She felt like she did all those years ago, when she'd been locked inside of a cabinet during a game of hide and seek. One way or the other, the walls were closing in on her. Fox had to know. The rest of her team knew. They were just pretending for her sake, maybe to try to preserve their own sanity. But they had to know better. Nobody could be that blind, not even a boy like Fox who didn't have working eyes.

Coco Adel didn't know what she was doing. She didn't have any answers. Didn't even have a properly working backbone anymore, metaphorically or literally.

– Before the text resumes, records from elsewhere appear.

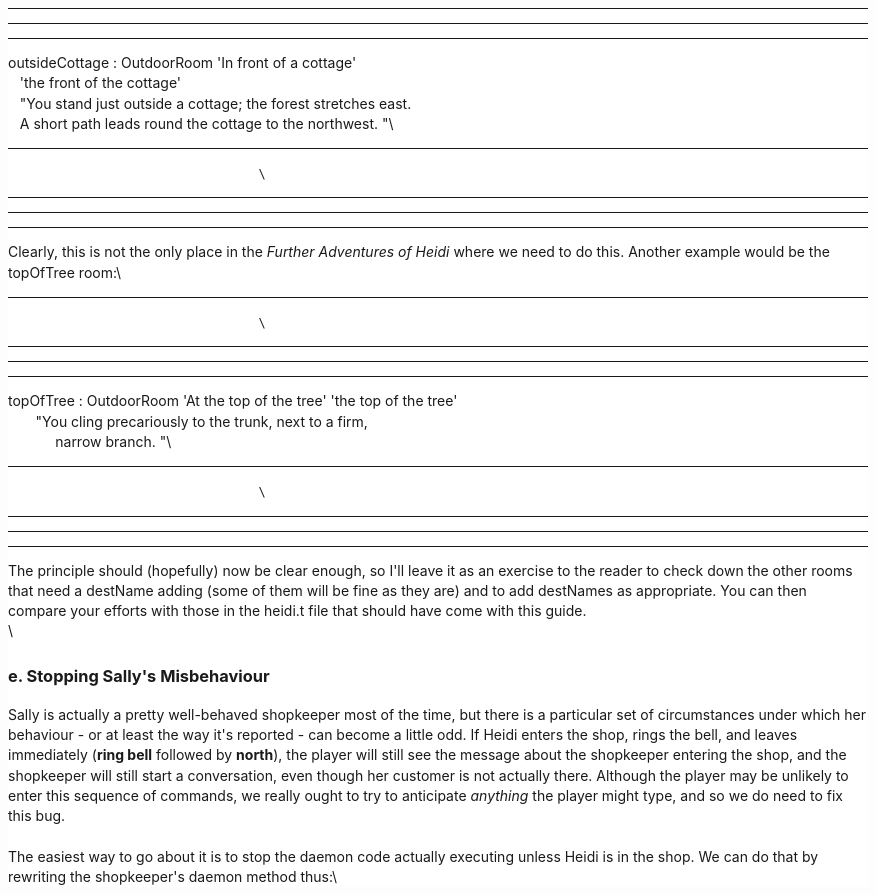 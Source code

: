   ----------------------------------- -----------------------------------

  -- --
     
  -- --

outsideCottage : OutdoorRoom \'In front of a cottage\' \
   \'the front of the cottage\' \
   \"You stand just outside a cottage; the forest stretches east.\
   A short path leads round the cottage to the northwest. \"\

  ----------------------------------- -----------------------------------
                                       \

  ----------------------------------- -----------------------------------

  -- --
     
  -- --

Clearly, this is not the only place in the *Further Adventures of Heidi*
where we need to do this. Another example would be the topOfTree room:\

  ----------------------------------- -----------------------------------
                                       \

  ----------------------------------- -----------------------------------

  -- --
     
  -- --

topOfTree : OutdoorRoom \'At the top of the tree\' \'the top of the tree\'\
       \"You cling precariously to the trunk, next to a firm,\
            narrow branch. \"\

  ----------------------------------- -----------------------------------
                                       \

  ----------------------------------- -----------------------------------

  -- --
     
  -- --

The principle should (hopefully) now be clear enough, so I\'ll leave it
as an exercise to the reader to check down the other rooms that need a
destName adding (some of them will be fine as they are) and to add
destNames as appropriate. You can then compare your efforts with those
in the heidi.t file that should have come with this guide.\
\

### e. Stopping Sally\'s Misbehaviour

Sally is actually a pretty well-behaved shopkeeper most of the time, but
there is a particular set of circumstances under which her behaviour -
or at least the way it\'s reported - can become a little odd. If Heidi
enters the shop, rings the bell, and leaves immediately (**ring bell**
followed by **north**), the player will still see the message about the
shopkeeper entering the shop, and the shopkeeper will still start a
conversation, even though her customer is not actually there. Although
the player may be unlikely to enter this sequence of commands, we really
ought to try to anticipate *anything* the player might type, and so we
do need to fix this bug.\
\
The easiest way to go about it is to stop the daemon code actually
executing unless Heidi is in the shop. We can do that by rewriting the
shopkeeper\'s daemon method thus:\
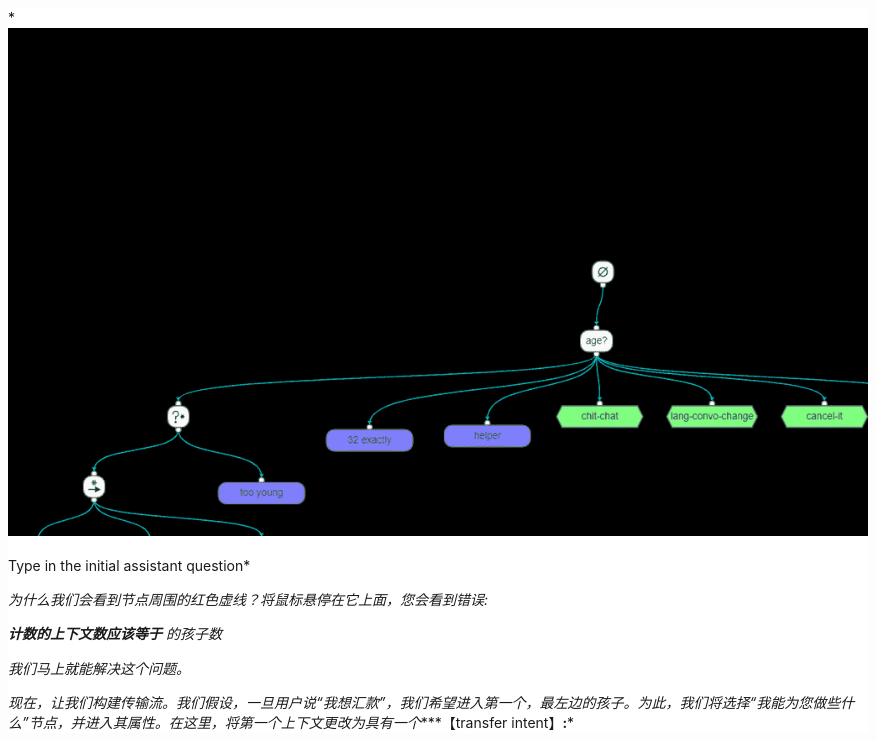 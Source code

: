 *![6uwN7pG2TCHq8kU6oIm6-flNzeI91jYxNEEc](img/c5da8862beef53c68c87ad3db5a258fa.png)

Type in the initial assistant question* 

*为什么我们会看到节点周围的红色虚线？将鼠标悬停在它上面，您会看到错误:*

***计数的上下文数应该等于** 的孩子数*

*我们马上就能解决这个问题。*

*现在，让我们构建传输流。我们假设，一旦用户说“我想汇款”，我们希望进入第一个，最左边的孩子。为此，我们将选择“我能为您做些什么”节点，并进入其属性。在这里，将第一个上下文更改为具有一个****【transfer intent】**:***
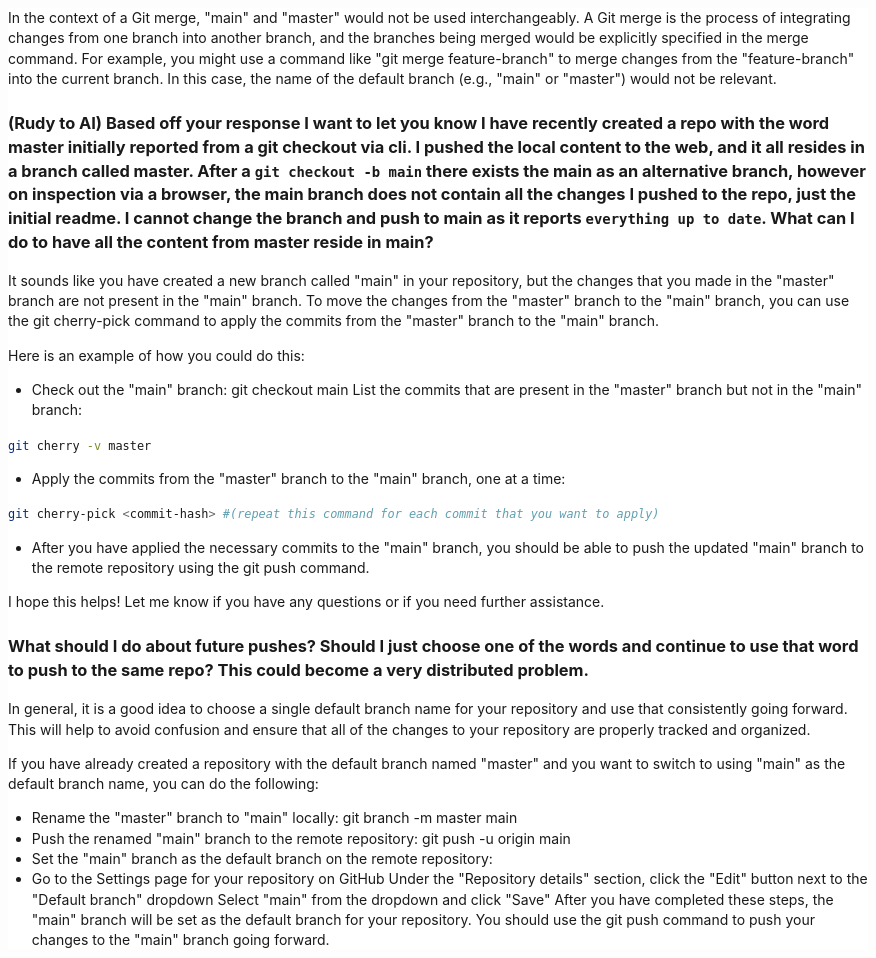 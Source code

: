 In the context of a Git merge, "main" and "master" would not be used interchangeably. A Git merge is the process of integrating changes from one branch into another branch, and the branches being merged would be explicitly specified in the merge command. For example, you might use a command like "git merge feature-branch" to merge changes from the "feature-branch" into the current branch. In this case, the name of the default branch (e.g., "main" or "master") would not be relevant.

### (Rudy to AI) Based off your response I want to let you know I have recently created a repo with the word master initially reported from a git checkout via cli. I pushed the local content to the web, and it all resides in a branch called master. After a `git checkout -b main` there exists the main as an alternative branch, however on inspection via a browser, the main branch does not contain all the changes I pushed to the repo, just the initial readme. I cannot change the branch and push to main as it reports `everything up to date`. What can I do to have all the content from master reside in main?  

It sounds like you have created a new branch called "main" in your repository, but the changes that you made in the "master" branch are not present in the "main" branch. To move the changes from the "master" branch to the "main" branch, you can use the git cherry-pick command to apply the commits from the "master" branch to the "main" branch.

Here is an example of how you could do this:

- Check out the "main" branch: git checkout main
List the commits that are present in the "master" branch but not in the "main" branch: 

```zsh
git cherry -v master
``` 

- Apply the commits from the "master" branch to the "main" branch, one at a time: 

```zsh
git cherry-pick <commit-hash> #(repeat this command for each commit that you want to apply)
```

- After you have applied the necessary commits to the "main" branch, you should be able to push the updated "main" branch to the remote repository using the git push command.

I hope this helps! Let me know if you have any questions or if you need further assistance.

### What should I do about future pushes? Should I just choose one of the words and continue to use that word to push to the same repo? This could become a very distributed problem.

In general, it is a good idea to choose a single default branch name for your repository and use that consistently going forward. This will help to avoid confusion and ensure that all of the changes to your repository are properly tracked and organized.

If you have already created a repository with the default branch named "master" and you want to switch to using "main" as the default branch name, you can do the following:

- Rename the "master" branch to "main" locally: git branch -m master main
- Push the renamed "main" branch to the remote repository: git push -u origin main
- Set the "main" branch as the default branch on the remote repository:
- Go to the Settings page for your repository on GitHub
Under the "Repository details" section, click the "Edit" button next to the "Default branch" dropdown
Select "main" from the dropdown and click "Save"
After you have completed these steps, the "main" branch will be set as the default branch for your repository. You should use the git push command to push your changes to the "main" branch going forward.
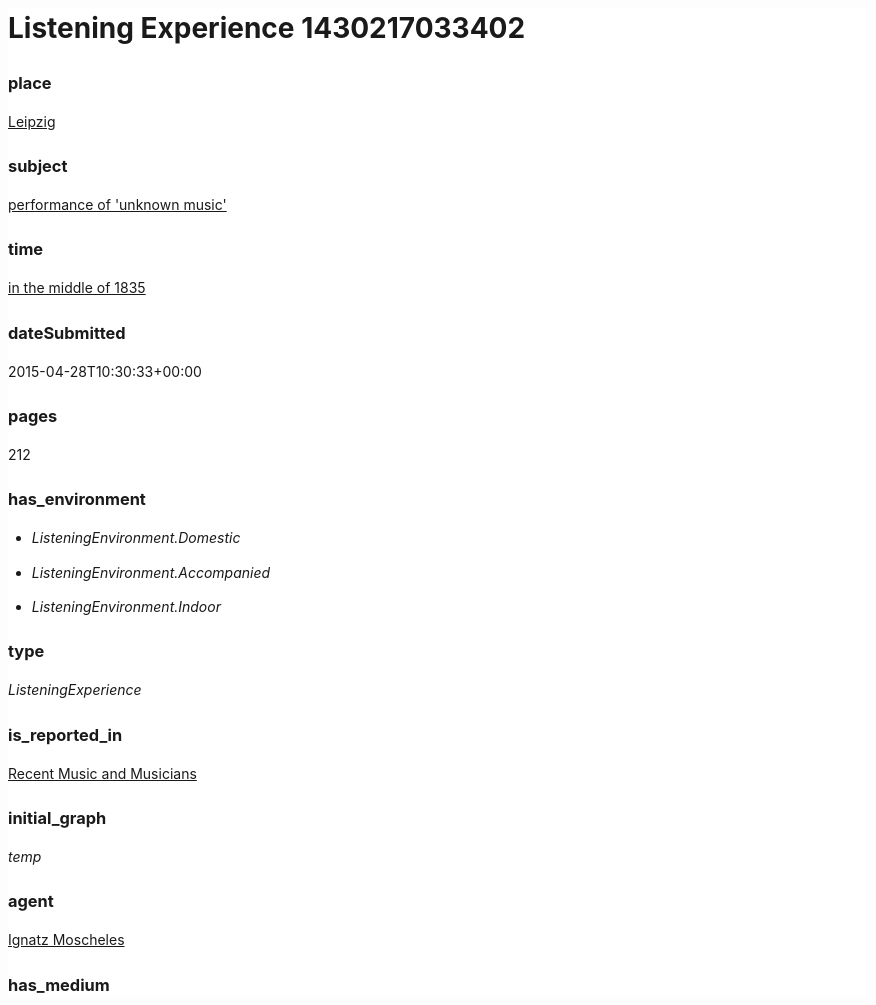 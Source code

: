 # Listening Experience 1430217033402

### place


[Leipzig](#Leipzig)

### subject


[performance of 'unknown music'](#performance-of-'unknown-music')

### time


[in the middle of 1835](#in-the-middle-of-1835)

### dateSubmitted


2015-04-28T10:30:33+00:00

### pages


212

### has_environment

 - *ListeningEnvironment.Domestic*

 - *ListeningEnvironment.Accompanied*

 - *ListeningEnvironment.Indoor*

### type


*ListeningExperience*

### is_reported_in


[Recent Music and Musicians](#Recent-Music-and-Musicians)

### initial_graph


*temp*

### agent


[Ignatz Moscheles](#Ignatz-Moscheles)

### has_medium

Because maybe if she had one, she would have been able to tell her friends the truth about Haakon and avoided this entire disaster. They wouldn't have kept going into the cave, sparking the whole disaster, and getting untold amounts of people eaten alive by demons. Or maybe better yet, she wouldn't have abandoned him to the Grimm, and could have died fighting with some dignity.

She screwed her eyes shut, and all she could see was the man with the tree growing through his body as he screamed at her. The scent of cherries and mustard in the air that she still couldn't get out of her lungs. And the rattling chain of that monstrous Grimm as it smiled at her and gently patted her head.

Coco had to wonder what her grandfather would think if he could see her now.

She slammed the back of her head against the counter to make the thoughts stop. It didn't help terribly. It just gave her a new headache to focus on.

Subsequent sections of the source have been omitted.